As of October 14, 2024, a total of 7,400 companies in Malaysia have adopted the e-invoice system, issuing 58 million e-invoices, according to the Ministry of Finance (MOF). This reflects a positive reception toward the system, which aims to improve tax compliance and curb issues such as tax leakages and the shadow economy.
The e-invoice implementation is rolling out in phases:
- First phase (started on August 1, 2024): Targeting large companies with annual sales exceeding RM100 million.
- Second phase (from January 1, 2025): Involving companies with annual revenues between RM25 million and RM100 million.

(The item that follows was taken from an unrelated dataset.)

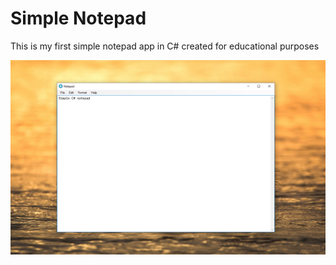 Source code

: # Simple Notepad
This is my first simple notepad app in C# created for educational purposes

![](Screenshot.png)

- Full implementation (by July 1, 2025): Encompassing all businesses, including micro, small, and medium enterprises (MSMEs).

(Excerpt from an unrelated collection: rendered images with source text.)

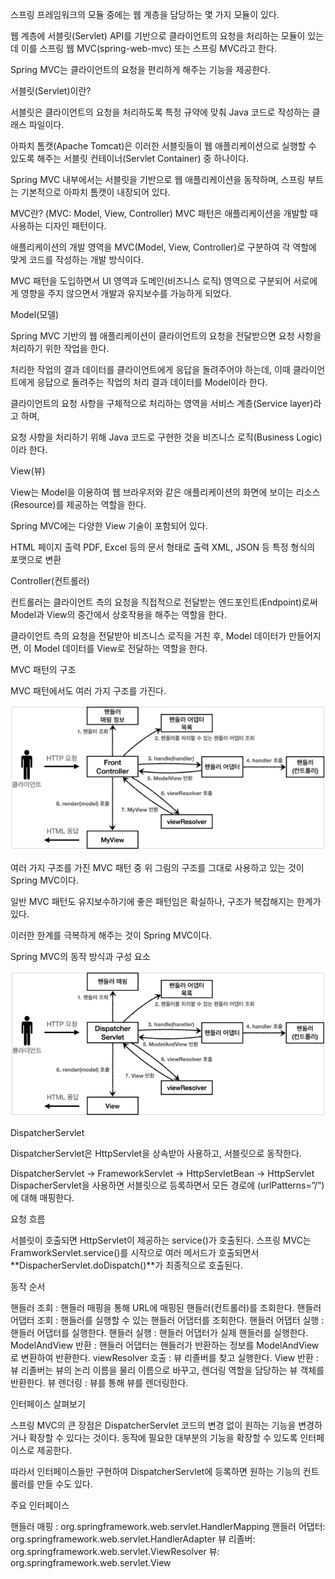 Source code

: 스프링 프레임워크의 모듈 중에는 웹 계층을 담당하는 몇 가지 모듈이 있다.

웹 계층에 서블릿(Servlet) API를 기반으로 클라이언트의 요청을 처리하는 모듈이 있는데 이를 스프링 웹 MVC(spring-web-mvc) 또는 스프링 MVC라고 한다.

Spring MVC는 클라이언트의 요청을 편리하게 해주는 기능을 제공한다.

 

서블릿(Servlet)이란?

서블릿은 클라이언트의 요청을 처리하도록 특정 규약에 맞춰 Java 코드로 작성하는 클래스 파일이다.

아파치 톰캣(Apache Tomcat)은 이러한 서블릿들이 웹 애플리케이션으로 실행할 수 있도록 해주는 서블릿 컨테이너(Servlet Container) 중 하나이다.

 

Spring MVC 내부에서는 서블릿을 기반으로 웹 애플리케이션을 동작하며, 스프링 부트는 기본적으로 아파치 톰캣이 내장되어 있다.

 

MVC란? (MVC: Model, View, Controller)
MVC 패턴은 애플리케이션을 개발할 때 사용하는 디자인 패턴이다.

애플리케이션의 개발 영역을 MVC(Model, View, Controller)로 구분하여 각 역할에 맞게 코드를 작성하는 개발 방식이다.

MVC 패턴을 도입하면서 UI 영역과 도메인(비즈니스 로직) 영역으로 구분되어 서로에게 영향을 주지 않으면서 개발과 유지보수를 가능하게 되었다.

 

Model(모델)

Spring MVC 기반의 웹 애플리케이션이 클라이언트의 요청을 전달받으면 요청 사항을 처리하기 위한 작업을 한다.

처리한 작업의 결과 데이터를 클라이언트에게 응답을 돌려주어야 하는데, 이때 클라이언트에게 응답으로 돌려주는 작업의 처리 결과 데이터를 Model이라 한다.

 

클라이언트의 요청 사항을 구체적으로 처리하는 영역을 서비스 계층(Service layer)라고 하며,

요청 사항을 처리하기 위해 Java 코드로 구현한 것을 비즈니스 로직(Business Logic)이라 한다.

 

View(뷰)

View는 Model을 이용하여 웹 브라우저와 같은 애플리케이션의 화면에 보이는 리소스(Resource)를 제공하는 역할을 한다.

 

Spring MVC에는 다양한 View 기술이 포함되어 있다.

HTML 페이지 출력
PDF, Excel 등의 문서 형태로 출력
XML, JSON 등 특정 형식의 포맷으로 변환
 

Controller(컨트롤러)

컨트롤러는 클라이언트 측의 요청을 직접적으로 전달받는 엔드포인트(Endpoint)로써 Model과 View의 중간에서 상호작용을 해주는 역할을 한다.

 

클라이언트 측의 요청을 전달받아 비즈니스 로직을 거친 후, Model 데이터가 만들어지면, 이 Model 데이터를 View로 전달하는 역할을 한다.

 

MVC 패턴의 구조

MVC 패턴에서도 여러 가지 구조를 가진다.

![mvc](mvc1.PNG)

여러 가지 구조를 가진 MVC 패턴 중 위 그림의 구조를 그대로 사용하고 있는 것이 Spring MVC이다.

일반 MVC 패턴도 유지보수하기에 좋은 패턴임은 확실하나, 구조가 복잡해지는 한계가 있다.

이러한 한계를 극복하게 해주는 것이 Spring MVC이다.

 

Spring MVC의 동작 방식과 구성 요소

![mvc](mvc2.PNG)

DispatcherServlet

DispatcherServlet은 HttpServlet을 상속받아 사용하고, 서블릿으로 동작한다.

DispatcherServlet → FrameworkServlet → HttpServletBean → HttpServlet
DispacherServlet을 사용하면 서블릿으로 등록하면서 모든 경로에 (urlPatterns=”/”)에 대해 매핑한다.

 

요청 흐름

서블릿이 호출되면 HttpServlet이 제공하는 service()가 호출된다.
스프링 MVC는 FramworkServlet.service()를 시작으로 여러 메서드가 호출되면서 **DispacherServlet.doDispatch()**가 최종적으로 호출된다.
 

동작 순서

핸들러 조회 : 핸들러 매핑을 통해 URL에 매핑된 핸들러(컨트롤러)를 조회한다.
핸들러 어댑터 조회 : 핸들러를 실행할 수 있는 핸들러 어댑터를 조회한다.
핸들러 어댑터 실행 : 핸들러 어댑터를 실행한다.
핸들러 실행 : 핸들러 어댑터가 실제 핸들러를 실행한다.
ModelAndView 반환 : 핸들러 어댑터는 핸들러가 반환하는 정보를 ModelAndView로 변환하여 반환한다.
viewResolver 호출 : 뷰 리졸버를 찾고 실행한다.
View 반환 : 뷰 리졸버는 뷰의 논리 이름을 물리 이름으로 바꾸고, 렌더링 역할을 담당하는 뷰 객체를 반환한다.
뷰 렌더링 : 뷰를 통해 뷰를 렌더링한다.
 

인터페이스 살펴보기

스프링 MVC의 큰 장점은 DispatcherServlet 코드의 변경 없이 원하는 기능을 변경하거나 확장할 수 있다는 것이다. 동작에 필요한 대부분의 기능을 확장할 수 있도록 인터페이스로 제공한다.

따라서 인터페이스들만 구현하여 DispatcherServlet에 등록하면 원하는 기능의 컨트롤러를 만들 수도 있다.

 

주요 인터페이스

핸들러 매핑 : org.springframework.web.servlet.HandlerMapping
핸들러 어댑터: org.springframework.web.servlet.HandlerAdapter
뷰 리졸버: org.springframework.web.servlet.ViewResolver
뷰: org.springframework.web.servlet.View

The system assigns a unique identification number to each verified e-invoice, allowing the Inland Revenue Board of Malaysia (IRB) to track transactions and enhance the efficiency of tax collection. It is expected to address tax fraud and underreporting by offering real-time transaction data.
Challenges during the initial phase included the difficulty in obtaining buyers’ Tax Identification Numbers (TIN), which the IRB is addressing by developing a platform to check TIN numbers. Accessing the MyInvois portal was also an issue, but improvements have been made through user guides and educational materials to facilitate smooth management of e-invoices.